Gerety asked, "What's wrong with the statute?"

"A lot," said Valente, who maintained that taxes and education quality are issues that are "inextricably linked." "Here, education in Whitingham comes at a cost based on the character of Whitingham that effectively creates a new class of taxpayers."

Because of its size and distance from other schools, Valente said, Whitingham needs to offer educational programs for elementary and high school students. To meet student-teacher ratios, he added, the schools are required by law to hire more teachers than they might actually need and are being penalized for exceeding spending thresholds.

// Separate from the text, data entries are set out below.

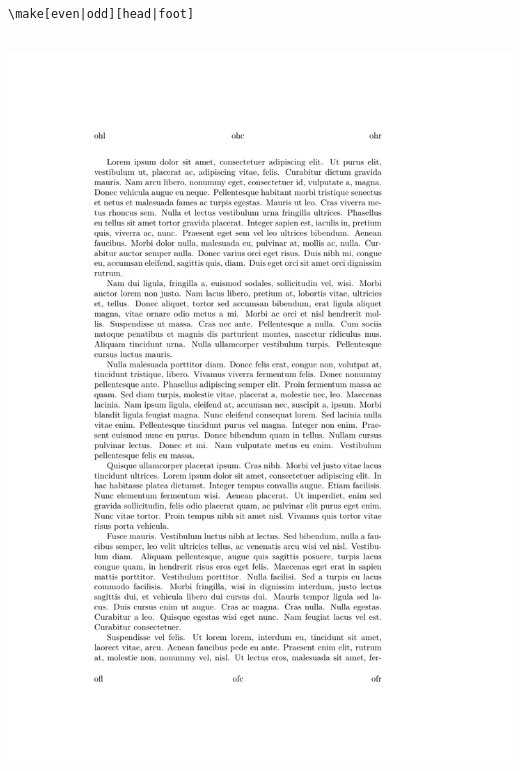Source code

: \documentclass{beamer}
\begin{document}
\begin{frame}[fragile]{\texttt{\textbackslash make[even|odd][head|foot]}}
\begin{columns}
    \begin{column}{0.4\textwidth}
      \begin{overprint}
        \includegraphics[frame,width=\linewidth]{demo-hf-1}

\end{overprint}
\end{column}
\end{columns}
\end{frame}
\end{document}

Asked by the judge whether he thought the funding system had created an unintended consequence for medium-sized communities, Valente said, "There's a hole in the middle ... It's virtually impossible for them to provide students in Whitingham and Wilmington with [opportunities] remotely similar to what people nearer to the Brattleboro school district would get."

The judge gave Valente 10 days to file information he provided to the court about per-pupil spending in communities of similar size. David Boyd had requested it be submitted.

In an interview after the hearing, Valente said his team of lawyers believes the issues in the case are caused by the per-pupil spending foundation the whole system relies on. He said they hired an expert to perform an analysis but suspended the work until the state's motion is decided.

"We already engaged in some discovery," he said. "Our hope is to analyze how unequal the system is relating to all of the schools in the state, not just Whitingham. That requires somebody who's an expert in doing these kinds of economic evaluations and applying mathematical formulas to ferret out the cause for the disparity in what school one and school two offer; which is to say, if you have 10 towns who offer [Advanced Placement courses] and 10 that do not, why does that problem exist?"

Valente said his team does not agree with the state's argument that the case is only about the tax system.

"Our response to that is the tax system creates an educational problem," he said. "And as a result of the tax system, students don't receive substantially equal education."